WHAT IS REQUIRED: Nothing but a number is needed here; count the lines of the listing that include "transport".

-- EXERCISE MATERIAL follows --

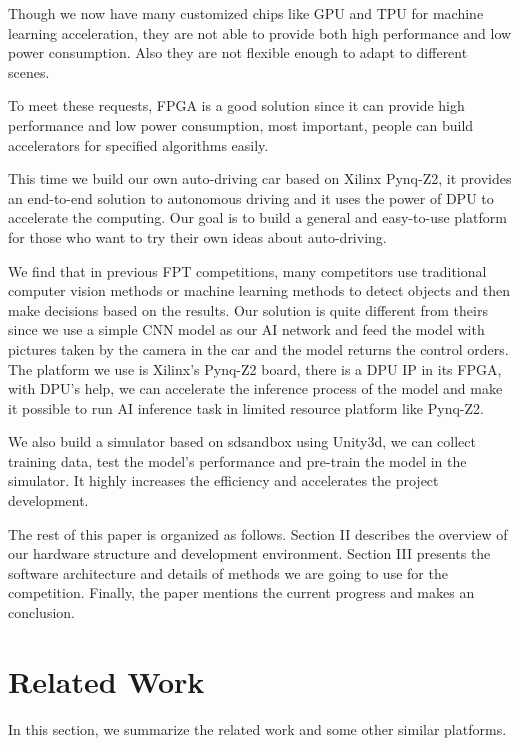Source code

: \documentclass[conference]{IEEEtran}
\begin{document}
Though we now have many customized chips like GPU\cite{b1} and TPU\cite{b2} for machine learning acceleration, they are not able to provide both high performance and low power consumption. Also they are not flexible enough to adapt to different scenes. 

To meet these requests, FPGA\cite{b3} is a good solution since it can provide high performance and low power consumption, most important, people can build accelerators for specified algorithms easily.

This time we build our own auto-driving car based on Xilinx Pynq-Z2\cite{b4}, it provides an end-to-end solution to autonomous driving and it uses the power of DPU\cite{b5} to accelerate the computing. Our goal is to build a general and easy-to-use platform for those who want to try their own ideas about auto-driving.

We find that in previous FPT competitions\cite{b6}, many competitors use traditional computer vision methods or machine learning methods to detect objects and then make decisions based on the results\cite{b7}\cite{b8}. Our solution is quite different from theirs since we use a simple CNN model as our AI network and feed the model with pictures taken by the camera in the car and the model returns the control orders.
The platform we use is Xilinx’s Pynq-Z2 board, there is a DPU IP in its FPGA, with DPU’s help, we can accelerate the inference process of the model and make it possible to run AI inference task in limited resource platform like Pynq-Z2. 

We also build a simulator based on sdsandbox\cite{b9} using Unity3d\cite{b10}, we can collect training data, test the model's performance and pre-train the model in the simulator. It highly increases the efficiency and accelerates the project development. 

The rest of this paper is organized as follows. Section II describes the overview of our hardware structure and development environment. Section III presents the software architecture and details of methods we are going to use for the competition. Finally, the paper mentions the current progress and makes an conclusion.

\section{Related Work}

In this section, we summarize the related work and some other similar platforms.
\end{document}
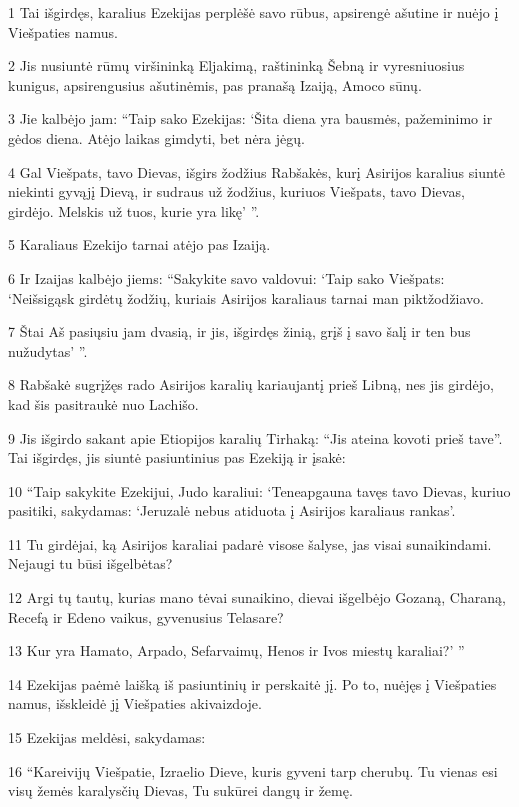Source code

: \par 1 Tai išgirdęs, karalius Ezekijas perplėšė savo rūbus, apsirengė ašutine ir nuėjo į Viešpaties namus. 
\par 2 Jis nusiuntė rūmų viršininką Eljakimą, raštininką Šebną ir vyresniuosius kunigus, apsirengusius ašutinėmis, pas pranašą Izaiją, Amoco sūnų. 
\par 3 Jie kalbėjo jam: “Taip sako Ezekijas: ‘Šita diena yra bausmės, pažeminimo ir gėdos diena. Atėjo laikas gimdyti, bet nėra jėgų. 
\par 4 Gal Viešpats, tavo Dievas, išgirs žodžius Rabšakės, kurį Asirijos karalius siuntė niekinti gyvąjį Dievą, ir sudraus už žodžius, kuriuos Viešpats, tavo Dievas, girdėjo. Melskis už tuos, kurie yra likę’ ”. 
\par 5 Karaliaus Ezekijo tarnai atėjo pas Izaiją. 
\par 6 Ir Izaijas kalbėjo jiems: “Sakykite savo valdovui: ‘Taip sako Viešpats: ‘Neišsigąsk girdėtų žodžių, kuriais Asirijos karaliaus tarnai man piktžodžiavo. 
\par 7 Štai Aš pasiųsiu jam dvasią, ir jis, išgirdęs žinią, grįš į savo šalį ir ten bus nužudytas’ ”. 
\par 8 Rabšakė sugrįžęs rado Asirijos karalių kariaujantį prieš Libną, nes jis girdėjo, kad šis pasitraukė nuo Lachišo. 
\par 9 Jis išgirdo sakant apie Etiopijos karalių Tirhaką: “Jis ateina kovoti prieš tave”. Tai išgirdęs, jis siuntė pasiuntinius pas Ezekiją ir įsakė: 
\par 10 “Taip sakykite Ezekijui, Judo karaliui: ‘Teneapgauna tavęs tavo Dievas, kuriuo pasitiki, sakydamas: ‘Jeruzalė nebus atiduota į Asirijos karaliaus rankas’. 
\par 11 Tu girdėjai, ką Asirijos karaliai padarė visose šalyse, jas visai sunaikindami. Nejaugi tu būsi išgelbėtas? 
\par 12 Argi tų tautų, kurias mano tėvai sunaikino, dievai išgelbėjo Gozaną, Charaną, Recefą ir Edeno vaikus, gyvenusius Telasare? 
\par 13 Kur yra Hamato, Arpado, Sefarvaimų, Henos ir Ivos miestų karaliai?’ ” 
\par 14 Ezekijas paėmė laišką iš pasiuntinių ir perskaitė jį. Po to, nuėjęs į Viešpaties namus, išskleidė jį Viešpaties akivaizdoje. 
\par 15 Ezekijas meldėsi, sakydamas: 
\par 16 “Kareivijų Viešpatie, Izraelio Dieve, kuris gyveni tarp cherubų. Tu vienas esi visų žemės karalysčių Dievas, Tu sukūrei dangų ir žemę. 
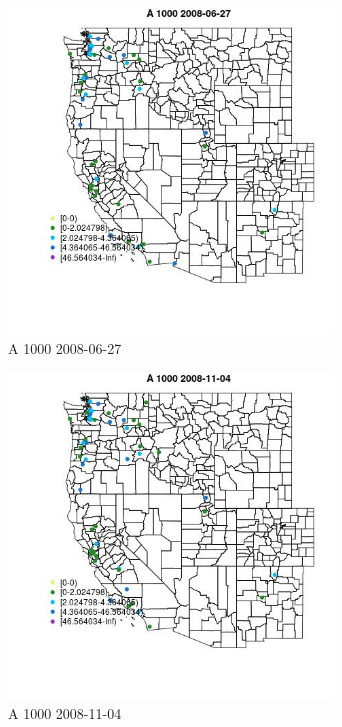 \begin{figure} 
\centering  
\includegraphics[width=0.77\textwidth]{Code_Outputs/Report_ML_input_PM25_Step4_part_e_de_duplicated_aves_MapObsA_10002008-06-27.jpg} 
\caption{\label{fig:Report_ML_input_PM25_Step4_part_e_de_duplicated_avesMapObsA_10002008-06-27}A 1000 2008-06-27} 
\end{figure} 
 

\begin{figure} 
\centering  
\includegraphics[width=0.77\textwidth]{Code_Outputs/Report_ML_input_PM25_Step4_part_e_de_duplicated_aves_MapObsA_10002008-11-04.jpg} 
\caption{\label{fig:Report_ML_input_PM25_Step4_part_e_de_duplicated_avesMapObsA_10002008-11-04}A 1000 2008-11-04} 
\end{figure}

-- EXERCISE MATERIAL concluded --
-- EXERCISE MATERIAL follows --

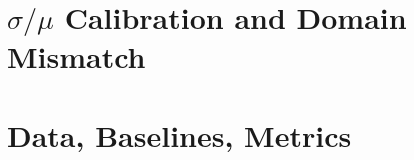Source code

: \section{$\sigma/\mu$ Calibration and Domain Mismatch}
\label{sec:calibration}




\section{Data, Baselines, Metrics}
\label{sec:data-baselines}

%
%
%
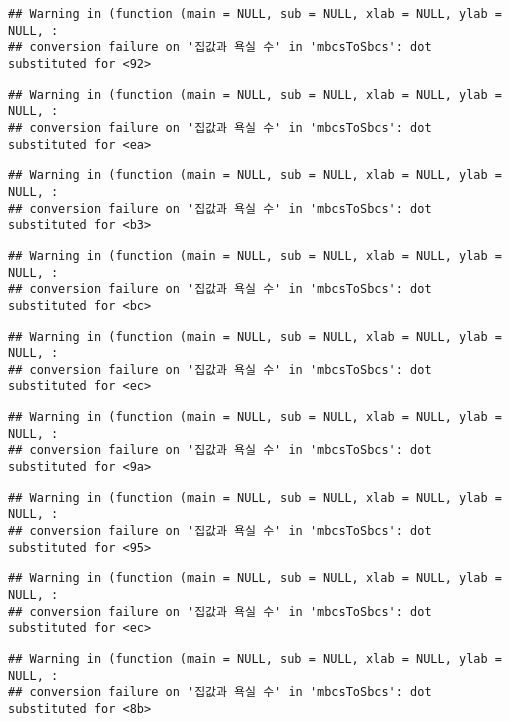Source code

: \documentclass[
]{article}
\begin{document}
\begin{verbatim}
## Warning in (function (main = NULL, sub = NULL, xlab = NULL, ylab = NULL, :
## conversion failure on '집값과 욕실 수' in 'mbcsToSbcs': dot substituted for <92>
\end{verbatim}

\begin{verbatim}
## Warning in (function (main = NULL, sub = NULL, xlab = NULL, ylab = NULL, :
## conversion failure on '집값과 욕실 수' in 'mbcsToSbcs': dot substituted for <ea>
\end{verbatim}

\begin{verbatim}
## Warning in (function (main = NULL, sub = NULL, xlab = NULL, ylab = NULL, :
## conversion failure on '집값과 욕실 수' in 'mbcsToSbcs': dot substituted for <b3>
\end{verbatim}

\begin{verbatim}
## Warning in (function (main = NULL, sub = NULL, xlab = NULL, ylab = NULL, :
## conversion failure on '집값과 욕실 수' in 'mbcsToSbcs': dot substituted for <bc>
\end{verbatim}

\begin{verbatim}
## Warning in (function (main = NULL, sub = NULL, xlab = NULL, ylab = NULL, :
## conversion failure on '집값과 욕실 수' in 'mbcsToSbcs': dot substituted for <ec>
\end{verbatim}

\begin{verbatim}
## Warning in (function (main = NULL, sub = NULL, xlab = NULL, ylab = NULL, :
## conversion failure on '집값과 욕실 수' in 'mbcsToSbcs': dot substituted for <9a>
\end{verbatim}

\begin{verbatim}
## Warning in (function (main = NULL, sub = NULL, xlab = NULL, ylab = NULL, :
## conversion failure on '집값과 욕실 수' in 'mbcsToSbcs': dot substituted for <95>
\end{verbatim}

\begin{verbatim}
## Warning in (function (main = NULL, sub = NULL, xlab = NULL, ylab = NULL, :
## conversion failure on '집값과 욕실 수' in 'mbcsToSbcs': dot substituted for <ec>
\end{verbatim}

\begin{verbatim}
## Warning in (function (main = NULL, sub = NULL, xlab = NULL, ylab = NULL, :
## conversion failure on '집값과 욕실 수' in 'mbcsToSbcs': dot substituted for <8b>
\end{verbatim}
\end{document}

-- EXERCISE MATERIAL concluded --
-- EXERCISE MATERIAL follows --

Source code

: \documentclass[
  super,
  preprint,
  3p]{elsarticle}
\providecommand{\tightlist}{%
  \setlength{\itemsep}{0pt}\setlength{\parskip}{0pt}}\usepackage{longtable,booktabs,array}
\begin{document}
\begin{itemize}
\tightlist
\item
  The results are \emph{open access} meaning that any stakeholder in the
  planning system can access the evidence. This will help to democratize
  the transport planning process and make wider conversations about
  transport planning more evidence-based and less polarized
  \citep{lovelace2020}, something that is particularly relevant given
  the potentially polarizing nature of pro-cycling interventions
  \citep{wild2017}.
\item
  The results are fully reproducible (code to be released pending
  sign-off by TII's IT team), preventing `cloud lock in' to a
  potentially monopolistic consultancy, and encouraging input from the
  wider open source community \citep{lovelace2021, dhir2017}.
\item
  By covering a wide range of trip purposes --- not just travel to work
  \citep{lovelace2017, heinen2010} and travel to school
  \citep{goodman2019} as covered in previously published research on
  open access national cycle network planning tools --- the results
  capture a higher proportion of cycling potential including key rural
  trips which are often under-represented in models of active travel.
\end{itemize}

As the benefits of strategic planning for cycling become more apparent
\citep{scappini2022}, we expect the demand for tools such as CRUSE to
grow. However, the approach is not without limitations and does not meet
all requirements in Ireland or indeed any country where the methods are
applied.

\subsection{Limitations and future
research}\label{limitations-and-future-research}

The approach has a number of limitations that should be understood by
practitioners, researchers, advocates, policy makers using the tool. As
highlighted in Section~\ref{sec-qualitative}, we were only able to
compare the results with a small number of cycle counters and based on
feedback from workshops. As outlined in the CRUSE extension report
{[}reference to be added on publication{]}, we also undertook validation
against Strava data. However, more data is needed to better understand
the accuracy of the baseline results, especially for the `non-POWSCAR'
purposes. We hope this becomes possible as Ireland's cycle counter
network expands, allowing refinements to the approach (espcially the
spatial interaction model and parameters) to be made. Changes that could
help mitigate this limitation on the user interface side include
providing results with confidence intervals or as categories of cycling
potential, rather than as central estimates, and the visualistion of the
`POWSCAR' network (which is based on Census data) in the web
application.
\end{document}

-- EXERCISE MATERIAL concluded --

TASK RESULT: 2